--- Task statement ---
Among the records below, find the lines that contain "questions" and copy each of them.

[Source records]
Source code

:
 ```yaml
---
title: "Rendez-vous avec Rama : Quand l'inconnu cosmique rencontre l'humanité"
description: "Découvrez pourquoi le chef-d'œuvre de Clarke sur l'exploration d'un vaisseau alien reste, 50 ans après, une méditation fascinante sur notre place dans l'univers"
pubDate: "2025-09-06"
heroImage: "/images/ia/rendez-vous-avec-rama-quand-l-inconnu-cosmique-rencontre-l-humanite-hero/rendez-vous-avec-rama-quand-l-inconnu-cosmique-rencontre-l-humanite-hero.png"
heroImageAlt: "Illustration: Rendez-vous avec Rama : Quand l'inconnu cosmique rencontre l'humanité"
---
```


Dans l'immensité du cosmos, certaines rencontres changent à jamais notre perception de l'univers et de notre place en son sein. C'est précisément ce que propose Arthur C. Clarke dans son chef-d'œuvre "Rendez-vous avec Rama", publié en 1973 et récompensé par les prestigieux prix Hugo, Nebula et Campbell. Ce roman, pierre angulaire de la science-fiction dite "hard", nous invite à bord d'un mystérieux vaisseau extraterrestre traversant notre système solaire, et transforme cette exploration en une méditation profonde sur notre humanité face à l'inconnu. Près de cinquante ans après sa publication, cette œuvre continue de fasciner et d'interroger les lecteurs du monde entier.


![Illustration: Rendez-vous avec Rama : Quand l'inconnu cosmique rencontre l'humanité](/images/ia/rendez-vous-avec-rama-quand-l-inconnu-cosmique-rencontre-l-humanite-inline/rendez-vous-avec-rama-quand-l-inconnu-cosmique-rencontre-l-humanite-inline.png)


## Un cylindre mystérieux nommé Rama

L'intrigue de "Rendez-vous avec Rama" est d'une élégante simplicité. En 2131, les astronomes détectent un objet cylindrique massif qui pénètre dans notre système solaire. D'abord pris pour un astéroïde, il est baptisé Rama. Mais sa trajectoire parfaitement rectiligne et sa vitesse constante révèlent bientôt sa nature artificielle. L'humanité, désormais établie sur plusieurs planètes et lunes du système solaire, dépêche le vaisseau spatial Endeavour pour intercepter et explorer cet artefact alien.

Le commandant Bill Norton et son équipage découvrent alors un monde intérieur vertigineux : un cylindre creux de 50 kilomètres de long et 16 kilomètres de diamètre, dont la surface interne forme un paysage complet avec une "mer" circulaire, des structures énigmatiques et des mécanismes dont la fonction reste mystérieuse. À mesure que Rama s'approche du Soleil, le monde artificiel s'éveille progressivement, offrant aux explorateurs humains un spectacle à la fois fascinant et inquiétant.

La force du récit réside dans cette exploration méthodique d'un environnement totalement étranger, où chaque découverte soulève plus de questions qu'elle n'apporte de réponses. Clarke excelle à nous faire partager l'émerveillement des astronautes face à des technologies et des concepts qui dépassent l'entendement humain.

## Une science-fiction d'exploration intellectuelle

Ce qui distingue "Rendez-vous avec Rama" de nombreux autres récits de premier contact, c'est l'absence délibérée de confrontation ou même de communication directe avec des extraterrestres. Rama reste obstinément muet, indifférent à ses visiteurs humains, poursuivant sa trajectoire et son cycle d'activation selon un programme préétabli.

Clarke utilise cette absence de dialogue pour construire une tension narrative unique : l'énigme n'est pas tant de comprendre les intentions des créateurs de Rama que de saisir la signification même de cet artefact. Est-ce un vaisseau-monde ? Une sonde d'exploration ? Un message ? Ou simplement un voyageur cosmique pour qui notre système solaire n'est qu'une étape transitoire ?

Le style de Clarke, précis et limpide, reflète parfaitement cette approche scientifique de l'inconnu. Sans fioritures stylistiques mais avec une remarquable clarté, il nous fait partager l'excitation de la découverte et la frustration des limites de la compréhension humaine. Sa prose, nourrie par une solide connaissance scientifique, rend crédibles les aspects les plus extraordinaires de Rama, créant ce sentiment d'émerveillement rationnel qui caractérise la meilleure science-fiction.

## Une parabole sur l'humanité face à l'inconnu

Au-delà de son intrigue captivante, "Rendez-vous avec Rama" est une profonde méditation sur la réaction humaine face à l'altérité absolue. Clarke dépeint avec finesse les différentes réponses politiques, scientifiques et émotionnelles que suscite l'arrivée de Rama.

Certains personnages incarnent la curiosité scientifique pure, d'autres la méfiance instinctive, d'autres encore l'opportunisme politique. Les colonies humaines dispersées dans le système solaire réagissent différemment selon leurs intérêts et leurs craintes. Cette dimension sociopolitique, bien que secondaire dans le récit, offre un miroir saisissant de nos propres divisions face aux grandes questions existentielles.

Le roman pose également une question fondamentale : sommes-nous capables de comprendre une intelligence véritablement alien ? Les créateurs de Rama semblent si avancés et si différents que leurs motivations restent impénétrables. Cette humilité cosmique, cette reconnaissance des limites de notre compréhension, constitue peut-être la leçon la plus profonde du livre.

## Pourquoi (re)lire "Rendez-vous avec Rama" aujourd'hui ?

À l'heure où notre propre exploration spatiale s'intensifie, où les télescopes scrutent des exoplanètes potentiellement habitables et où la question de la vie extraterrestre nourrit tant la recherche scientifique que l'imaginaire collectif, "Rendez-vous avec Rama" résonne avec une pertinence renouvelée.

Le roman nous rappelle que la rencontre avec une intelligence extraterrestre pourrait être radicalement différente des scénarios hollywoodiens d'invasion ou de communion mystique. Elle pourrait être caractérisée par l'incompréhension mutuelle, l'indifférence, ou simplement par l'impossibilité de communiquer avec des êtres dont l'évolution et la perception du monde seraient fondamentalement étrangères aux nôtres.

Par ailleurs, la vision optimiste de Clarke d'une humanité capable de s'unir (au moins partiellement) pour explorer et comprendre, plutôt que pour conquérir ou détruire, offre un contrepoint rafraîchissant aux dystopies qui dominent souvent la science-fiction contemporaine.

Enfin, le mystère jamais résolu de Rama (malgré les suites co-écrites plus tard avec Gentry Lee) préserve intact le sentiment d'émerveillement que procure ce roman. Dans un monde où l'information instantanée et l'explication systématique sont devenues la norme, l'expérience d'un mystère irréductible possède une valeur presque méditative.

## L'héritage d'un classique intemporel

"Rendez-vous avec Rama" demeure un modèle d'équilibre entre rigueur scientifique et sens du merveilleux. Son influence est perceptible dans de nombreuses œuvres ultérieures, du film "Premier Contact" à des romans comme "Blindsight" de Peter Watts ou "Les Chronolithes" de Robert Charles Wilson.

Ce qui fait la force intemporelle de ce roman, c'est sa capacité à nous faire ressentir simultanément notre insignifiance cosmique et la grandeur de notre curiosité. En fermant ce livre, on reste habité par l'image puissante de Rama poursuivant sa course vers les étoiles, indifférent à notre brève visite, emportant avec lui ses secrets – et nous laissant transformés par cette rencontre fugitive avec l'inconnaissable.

--- Answer to the exercise ---
La force du récit réside dans cette exploration méthodique d'un environnement totalement étranger, où chaque découverte soulève plus de questions qu'elle n'apporte de réponses. Clarke excelle à nous faire partager l'émerveillement des astronautes face à des technologies et des concepts qui dépassent l'entendement humain.
Certains personnages incarnent la curiosité scientifique pure, d'autres la méfiance instinctive, d'autres encore l'opportunisme politique. Les colonies humaines dispersées dans le système solaire réagissent différemment selon leurs intérêts et leurs craintes. Cette dimension sociopolitique, bien que secondaire dans le récit, offre un miroir saisissant de nos propres divisions face aux grandes questions existentielles.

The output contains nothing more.